CCND2, CTNNB1, DDX3X, GLI2, SMARCA4, MYC, MYCN, PTCH1, TP53, and MLL2 gene variants and risk of childhood medulloblastoma

Authors: Anna M. Dahlin, Mads V. Hollegaard, Carl Wibom, Ulrika Andersson, David M. Hougaard, Isabelle Deltour, Ulf Hjalmars, Beatrice Melin

Published in: Journal of Neuro-Oncology | Issue 1/2015

Abstract

Recent studies have described a number of genes that are frequently altered in medulloblastoma tumors and that have putative key roles in the development of the disease. We hypothesized that common germline genetic variations in these genes may be associated with medulloblastoma development.
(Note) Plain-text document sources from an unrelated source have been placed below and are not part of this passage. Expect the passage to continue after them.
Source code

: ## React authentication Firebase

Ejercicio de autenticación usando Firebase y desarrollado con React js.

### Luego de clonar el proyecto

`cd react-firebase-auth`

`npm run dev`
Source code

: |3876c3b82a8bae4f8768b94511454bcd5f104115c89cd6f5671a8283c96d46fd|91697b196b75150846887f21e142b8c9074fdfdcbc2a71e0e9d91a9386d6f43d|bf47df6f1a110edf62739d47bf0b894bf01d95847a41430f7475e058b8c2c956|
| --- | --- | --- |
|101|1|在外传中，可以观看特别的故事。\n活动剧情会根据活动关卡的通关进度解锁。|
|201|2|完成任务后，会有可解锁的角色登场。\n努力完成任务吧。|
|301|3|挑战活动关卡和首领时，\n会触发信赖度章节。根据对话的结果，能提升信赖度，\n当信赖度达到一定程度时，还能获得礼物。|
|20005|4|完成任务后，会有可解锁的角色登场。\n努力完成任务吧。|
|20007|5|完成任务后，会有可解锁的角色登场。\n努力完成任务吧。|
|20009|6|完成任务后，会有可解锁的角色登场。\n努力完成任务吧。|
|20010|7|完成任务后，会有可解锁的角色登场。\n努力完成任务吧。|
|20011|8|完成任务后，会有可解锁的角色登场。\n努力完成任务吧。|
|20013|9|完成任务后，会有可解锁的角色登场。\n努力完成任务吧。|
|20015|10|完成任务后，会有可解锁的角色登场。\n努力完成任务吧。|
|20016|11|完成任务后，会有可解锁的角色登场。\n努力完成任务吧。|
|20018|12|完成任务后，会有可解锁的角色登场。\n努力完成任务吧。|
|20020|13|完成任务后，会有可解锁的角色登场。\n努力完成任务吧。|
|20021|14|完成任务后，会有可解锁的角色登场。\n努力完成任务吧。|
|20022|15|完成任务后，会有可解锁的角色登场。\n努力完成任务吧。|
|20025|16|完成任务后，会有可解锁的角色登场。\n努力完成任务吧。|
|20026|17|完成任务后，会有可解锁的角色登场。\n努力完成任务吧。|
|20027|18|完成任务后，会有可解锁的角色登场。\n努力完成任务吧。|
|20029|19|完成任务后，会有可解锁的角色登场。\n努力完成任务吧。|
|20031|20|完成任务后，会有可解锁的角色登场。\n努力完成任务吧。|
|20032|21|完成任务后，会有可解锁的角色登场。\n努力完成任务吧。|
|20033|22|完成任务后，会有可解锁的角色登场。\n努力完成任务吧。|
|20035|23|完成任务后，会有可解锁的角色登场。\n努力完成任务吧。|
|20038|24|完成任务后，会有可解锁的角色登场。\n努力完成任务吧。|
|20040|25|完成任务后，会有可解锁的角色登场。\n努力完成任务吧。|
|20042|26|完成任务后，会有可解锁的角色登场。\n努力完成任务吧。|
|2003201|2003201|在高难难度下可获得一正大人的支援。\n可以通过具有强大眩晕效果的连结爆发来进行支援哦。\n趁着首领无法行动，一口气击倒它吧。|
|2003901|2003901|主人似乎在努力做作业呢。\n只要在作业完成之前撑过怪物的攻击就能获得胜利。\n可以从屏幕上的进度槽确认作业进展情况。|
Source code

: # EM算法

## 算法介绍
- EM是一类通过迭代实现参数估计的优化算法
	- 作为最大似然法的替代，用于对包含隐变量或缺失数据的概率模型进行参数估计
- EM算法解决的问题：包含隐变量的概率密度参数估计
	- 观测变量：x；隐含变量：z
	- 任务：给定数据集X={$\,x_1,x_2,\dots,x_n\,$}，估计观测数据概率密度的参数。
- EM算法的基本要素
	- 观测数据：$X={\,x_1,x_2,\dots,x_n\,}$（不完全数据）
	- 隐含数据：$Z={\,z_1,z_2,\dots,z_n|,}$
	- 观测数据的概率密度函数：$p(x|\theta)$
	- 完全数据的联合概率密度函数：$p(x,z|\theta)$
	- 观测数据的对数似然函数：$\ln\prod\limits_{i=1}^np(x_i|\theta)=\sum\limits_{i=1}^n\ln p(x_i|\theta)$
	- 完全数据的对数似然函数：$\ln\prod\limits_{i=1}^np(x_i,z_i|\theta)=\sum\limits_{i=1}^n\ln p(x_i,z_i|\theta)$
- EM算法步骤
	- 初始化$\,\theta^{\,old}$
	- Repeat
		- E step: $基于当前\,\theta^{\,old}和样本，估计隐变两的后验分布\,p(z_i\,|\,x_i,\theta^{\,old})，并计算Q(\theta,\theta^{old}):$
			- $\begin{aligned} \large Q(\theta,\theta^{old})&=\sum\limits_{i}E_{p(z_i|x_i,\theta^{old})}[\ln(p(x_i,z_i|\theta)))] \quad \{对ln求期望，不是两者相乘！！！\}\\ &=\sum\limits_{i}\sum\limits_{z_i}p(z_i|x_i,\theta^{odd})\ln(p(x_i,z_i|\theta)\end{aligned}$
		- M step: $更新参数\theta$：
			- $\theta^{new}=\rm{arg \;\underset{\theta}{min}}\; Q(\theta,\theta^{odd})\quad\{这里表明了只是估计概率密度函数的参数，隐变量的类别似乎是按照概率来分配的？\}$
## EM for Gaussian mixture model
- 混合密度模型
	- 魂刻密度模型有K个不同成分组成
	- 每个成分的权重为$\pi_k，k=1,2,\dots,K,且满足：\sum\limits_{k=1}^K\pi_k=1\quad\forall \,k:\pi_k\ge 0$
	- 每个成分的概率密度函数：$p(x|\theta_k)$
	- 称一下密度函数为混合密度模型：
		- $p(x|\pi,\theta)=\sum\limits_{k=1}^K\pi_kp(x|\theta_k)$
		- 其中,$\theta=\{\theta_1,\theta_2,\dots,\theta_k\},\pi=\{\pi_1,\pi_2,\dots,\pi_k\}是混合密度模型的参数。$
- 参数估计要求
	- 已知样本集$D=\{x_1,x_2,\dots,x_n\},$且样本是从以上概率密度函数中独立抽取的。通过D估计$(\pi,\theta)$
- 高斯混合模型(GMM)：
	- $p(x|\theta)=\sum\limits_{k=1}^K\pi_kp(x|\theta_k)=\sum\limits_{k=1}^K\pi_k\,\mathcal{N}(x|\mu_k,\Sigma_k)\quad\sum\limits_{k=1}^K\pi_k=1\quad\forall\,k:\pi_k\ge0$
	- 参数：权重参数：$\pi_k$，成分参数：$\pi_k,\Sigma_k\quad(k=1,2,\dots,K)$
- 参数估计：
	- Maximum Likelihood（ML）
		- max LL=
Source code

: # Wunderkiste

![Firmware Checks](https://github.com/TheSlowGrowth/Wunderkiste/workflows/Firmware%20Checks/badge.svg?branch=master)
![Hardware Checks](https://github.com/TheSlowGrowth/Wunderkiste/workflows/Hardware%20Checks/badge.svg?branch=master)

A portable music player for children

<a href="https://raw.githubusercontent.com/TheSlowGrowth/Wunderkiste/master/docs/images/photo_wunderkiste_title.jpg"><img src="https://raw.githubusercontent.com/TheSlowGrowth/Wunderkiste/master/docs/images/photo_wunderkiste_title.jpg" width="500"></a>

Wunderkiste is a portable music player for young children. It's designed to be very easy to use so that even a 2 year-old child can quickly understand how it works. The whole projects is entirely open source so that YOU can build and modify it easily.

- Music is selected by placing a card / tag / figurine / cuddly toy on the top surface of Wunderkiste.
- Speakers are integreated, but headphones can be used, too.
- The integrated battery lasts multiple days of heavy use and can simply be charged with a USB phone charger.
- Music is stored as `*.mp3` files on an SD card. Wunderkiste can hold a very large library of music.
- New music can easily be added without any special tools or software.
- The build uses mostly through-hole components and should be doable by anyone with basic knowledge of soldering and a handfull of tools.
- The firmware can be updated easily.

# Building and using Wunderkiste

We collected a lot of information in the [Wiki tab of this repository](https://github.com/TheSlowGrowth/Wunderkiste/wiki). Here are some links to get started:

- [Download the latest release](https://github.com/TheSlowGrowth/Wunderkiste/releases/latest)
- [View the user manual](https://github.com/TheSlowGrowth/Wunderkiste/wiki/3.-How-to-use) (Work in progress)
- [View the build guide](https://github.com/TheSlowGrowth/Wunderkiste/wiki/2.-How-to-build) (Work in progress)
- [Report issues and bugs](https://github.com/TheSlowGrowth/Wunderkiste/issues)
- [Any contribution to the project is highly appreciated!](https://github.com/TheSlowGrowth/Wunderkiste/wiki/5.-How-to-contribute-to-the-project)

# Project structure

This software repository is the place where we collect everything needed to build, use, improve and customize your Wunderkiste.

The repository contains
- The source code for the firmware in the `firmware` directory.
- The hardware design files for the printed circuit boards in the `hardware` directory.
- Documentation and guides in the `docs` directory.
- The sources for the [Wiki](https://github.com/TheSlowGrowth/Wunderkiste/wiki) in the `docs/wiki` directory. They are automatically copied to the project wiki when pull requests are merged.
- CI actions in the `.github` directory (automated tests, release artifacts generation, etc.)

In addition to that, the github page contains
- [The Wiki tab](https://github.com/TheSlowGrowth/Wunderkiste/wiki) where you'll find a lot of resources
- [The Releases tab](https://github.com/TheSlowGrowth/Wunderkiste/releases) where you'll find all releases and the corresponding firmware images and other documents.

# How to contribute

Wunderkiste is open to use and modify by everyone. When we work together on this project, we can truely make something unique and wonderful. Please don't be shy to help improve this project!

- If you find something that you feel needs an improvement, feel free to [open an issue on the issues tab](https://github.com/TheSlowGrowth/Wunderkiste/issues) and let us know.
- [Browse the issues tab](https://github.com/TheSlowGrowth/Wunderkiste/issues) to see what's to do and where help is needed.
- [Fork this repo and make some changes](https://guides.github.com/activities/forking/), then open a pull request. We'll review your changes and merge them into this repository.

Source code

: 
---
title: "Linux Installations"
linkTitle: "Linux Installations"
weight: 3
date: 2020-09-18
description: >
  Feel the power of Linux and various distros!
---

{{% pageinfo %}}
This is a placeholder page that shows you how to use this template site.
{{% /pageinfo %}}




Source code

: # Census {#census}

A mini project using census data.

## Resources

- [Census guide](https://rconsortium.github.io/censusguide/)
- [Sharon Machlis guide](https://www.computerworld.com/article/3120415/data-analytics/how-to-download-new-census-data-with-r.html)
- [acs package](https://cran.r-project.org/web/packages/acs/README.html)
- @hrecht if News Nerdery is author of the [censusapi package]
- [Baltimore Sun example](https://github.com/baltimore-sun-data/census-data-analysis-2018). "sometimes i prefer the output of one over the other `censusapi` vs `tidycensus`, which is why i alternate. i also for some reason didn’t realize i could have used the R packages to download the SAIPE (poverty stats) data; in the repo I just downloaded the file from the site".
Based on recent publications, we selected 10 genes that were frequently altered in medulloblastoma: CCND2, CTNNB1, DDX3X, GLI2, SMARCA4, MYC, MYCN, PTCH1, TP53, and MLL2 (now renamed as KMT2D). Common genetic variants (single nucleotide polymorphisms) annotating these genes (n = 221) were genotyped in germline DNA (neonatal dried blood spot samples) from 243 childhood medulloblastoma cases and 247 control subjects from Sweden and Denmark. Eight genetic variants annotating three genes in the sonic hedgehog signaling pathway; CCND2, PTCH1, and GLI2, were found to be associated with the risk of medulloblastoma (P _combined < 0.05). The findings were however not statistically significant following correction for multiple testing by the very stringent Bonferroni method. The results do not support our hypothesis that common germline genetic variants in the ten studied genes are associated with the risk of developing medulloblastoma.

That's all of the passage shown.